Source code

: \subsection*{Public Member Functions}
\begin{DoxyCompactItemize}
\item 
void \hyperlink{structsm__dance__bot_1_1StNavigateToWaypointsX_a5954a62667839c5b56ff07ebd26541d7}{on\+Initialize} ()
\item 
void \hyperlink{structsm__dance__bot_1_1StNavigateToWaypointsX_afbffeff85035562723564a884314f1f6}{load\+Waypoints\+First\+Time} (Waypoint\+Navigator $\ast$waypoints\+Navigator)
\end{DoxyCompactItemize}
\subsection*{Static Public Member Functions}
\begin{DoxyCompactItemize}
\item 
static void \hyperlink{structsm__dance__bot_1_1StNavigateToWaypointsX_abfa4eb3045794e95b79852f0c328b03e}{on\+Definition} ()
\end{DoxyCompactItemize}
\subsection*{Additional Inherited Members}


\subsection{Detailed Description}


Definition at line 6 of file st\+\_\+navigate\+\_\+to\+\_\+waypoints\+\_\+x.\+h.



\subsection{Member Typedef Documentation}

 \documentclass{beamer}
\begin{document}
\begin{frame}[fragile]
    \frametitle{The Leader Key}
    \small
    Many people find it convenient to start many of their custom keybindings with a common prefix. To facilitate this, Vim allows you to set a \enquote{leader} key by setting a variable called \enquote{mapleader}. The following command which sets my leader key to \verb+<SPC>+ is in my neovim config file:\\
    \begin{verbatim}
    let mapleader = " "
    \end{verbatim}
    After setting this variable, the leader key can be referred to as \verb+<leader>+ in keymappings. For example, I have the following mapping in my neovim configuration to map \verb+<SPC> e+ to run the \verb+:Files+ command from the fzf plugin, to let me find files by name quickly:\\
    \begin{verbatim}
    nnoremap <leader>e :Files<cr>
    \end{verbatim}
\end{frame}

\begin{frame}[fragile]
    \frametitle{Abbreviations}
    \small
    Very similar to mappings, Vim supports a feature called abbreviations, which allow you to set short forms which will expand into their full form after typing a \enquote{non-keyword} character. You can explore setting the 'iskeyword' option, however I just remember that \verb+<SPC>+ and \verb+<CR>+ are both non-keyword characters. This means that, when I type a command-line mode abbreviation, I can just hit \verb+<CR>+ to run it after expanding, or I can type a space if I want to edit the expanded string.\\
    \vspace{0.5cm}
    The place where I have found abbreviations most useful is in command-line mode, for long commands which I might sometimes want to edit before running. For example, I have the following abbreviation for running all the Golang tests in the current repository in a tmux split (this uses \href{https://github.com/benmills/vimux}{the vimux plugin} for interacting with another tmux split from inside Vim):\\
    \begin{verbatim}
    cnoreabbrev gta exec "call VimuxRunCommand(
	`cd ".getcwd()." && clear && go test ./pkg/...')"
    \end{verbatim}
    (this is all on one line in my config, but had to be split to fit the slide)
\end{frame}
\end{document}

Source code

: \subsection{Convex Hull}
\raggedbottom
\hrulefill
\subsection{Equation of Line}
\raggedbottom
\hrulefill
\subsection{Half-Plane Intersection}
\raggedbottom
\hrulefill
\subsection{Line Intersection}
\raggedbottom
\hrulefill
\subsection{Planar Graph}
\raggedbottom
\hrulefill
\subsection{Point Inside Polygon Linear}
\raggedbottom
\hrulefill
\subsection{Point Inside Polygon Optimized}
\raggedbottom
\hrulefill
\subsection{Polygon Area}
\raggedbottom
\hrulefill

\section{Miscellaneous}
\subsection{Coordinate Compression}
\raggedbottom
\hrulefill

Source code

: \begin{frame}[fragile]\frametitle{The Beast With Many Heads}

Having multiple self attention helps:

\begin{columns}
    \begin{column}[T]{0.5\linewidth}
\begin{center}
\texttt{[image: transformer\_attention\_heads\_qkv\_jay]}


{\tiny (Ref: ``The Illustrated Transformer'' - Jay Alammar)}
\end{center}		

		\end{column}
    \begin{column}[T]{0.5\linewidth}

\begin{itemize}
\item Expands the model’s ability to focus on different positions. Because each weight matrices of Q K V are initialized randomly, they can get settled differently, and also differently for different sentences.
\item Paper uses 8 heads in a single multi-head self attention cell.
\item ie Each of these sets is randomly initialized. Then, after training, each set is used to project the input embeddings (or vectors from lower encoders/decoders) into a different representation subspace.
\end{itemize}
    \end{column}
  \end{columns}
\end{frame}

--

WHAT IS NEEDED => The full set of records is to be written out once more, word for word.

REPLY TO THE EXERCISE =>
Source code

: \subsection*{Public Member Functions}
\begin{DoxyCompactItemize}
\item 
void \hyperlink{structsm__dance__bot_1_1StNavigateToWaypointsX_a5954a62667839c5b56ff07ebd26541d7}{on\+Initialize} ()
\item 
void \hyperlink{structsm__dance__bot_1_1StNavigateToWaypointsX_afbffeff85035562723564a884314f1f6}{load\+Waypoints\+First\+Time} (Waypoint\+Navigator $\ast$waypoints\+Navigator)
\end{DoxyCompactItemize}
\subsection*{Static Public Member Functions}
\begin{DoxyCompactItemize}
\item 
static void \hyperlink{structsm__dance__bot_1_1StNavigateToWaypointsX_abfa4eb3045794e95b79852f0c328b03e}{on\+Definition} ()
\end{DoxyCompactItemize}
\subsection*{Additional Inherited Members}


\subsection{Detailed Description}


Definition at line 6 of file st\+\_\+navigate\+\_\+to\+\_\+waypoints\+\_\+x.\+h.



\subsection{Member Typedef Documentation}

 \documentclass{beamer}
\begin{document}
\begin{frame}[fragile]
    \frametitle{The Leader Key}
    \small
    Many people find it convenient to start many of their custom keybindings with a common prefix. To facilitate this, Vim allows you to set a \enquote{leader} key by setting a variable called \enquote{mapleader}. The following command which sets my leader key to \verb+<SPC>+ is in my neovim config file:\\
    \begin{verbatim}
    let mapleader = " "
    \end{verbatim}
    After setting this variable, the leader key can be referred to as \verb+<leader>+ in keymappings. For example, I have the following mapping in my neovim configuration to map \verb+<SPC> e+ to run the \verb+:Files+ command from the fzf plugin, to let me find files by name quickly:\\
    \begin{verbatim}
    nnoremap <leader>e :Files<cr>
    \end{verbatim}
\end{frame}

\begin{frame}[fragile]
    \frametitle{Abbreviations}
    \small
    Very similar to mappings, Vim supports a feature called abbreviations, which allow you to set short forms which will expand into their full form after typing a \enquote{non-keyword} character. You can explore setting the 'iskeyword' option, however I just remember that \verb+<SPC>+ and \verb+<CR>+ are both non-keyword characters. This means that, when I type a command-line mode abbreviation, I can just hit \verb+<CR>+ to run it after expanding, or I can type a space if I want to edit the expanded string.\\
    \vspace{0.5cm}
    The place where I have found abbreviations most useful is in command-line mode, for long commands which I might sometimes want to edit before running. For example, I have the following abbreviation for running all the Golang tests in the current repository in a tmux split (this uses \href{https://github.com/benmills/vimux}{the vimux plugin} for interacting with another tmux split from inside Vim):\\
    \begin{verbatim}
    cnoreabbrev gta exec "call VimuxRunCommand(
	`cd ".getcwd()." && clear && go test ./pkg/...')"
    \end{verbatim}
    (this is all on one line in my config, but had to be split to fit the slide)
\end{frame}
\end{document}

Source code

: \subsection{Convex Hull}
\raggedbottom
\hrulefill
\subsection{Equation of Line}
\raggedbottom
\hrulefill
\subsection{Half-Plane Intersection}
\raggedbottom
\hrulefill
\subsection{Line Intersection}
\raggedbottom
\hrulefill
\subsection{Planar Graph}
\raggedbottom
\hrulefill
\subsection{Point Inside Polygon Linear}
\raggedbottom
\hrulefill
\subsection{Point Inside Polygon Optimized}
\raggedbottom
\hrulefill
\subsection{Polygon Area}
\raggedbottom
\hrulefill

\section{Miscellaneous}
\subsection{Coordinate Compression}
\raggedbottom
\hrulefill

Source code

: \begin{frame}[fragile]\frametitle{The Beast With Many Heads}

Having multiple self attention helps:

\begin{columns}
    \begin{column}[T]{0.5\linewidth}
\begin{center}
\texttt{[image: transformer\_attention\_heads\_qkv\_jay]}


{\tiny (Ref: ``The Illustrated Transformer'' - Jay Alammar)}
\end{center}		

		\end{column}
    \begin{column}[T]{0.5\linewidth}

\begin{itemize}
\item Expands the model’s ability to focus on different positions. Because each weight matrices of Q K V are initialized randomly, they can get settled differently, and also differently for different sentences.
\item Paper uses 8 heads in a single multi-head self attention cell.
\item ie Each of these sets is randomly initialized. Then, after training, each set is used to project the input embeddings (or vectors from lower encoders/decoders) into a different representation subspace.
\end{itemize}
    \end{column}
  \end{columns}
\end{frame}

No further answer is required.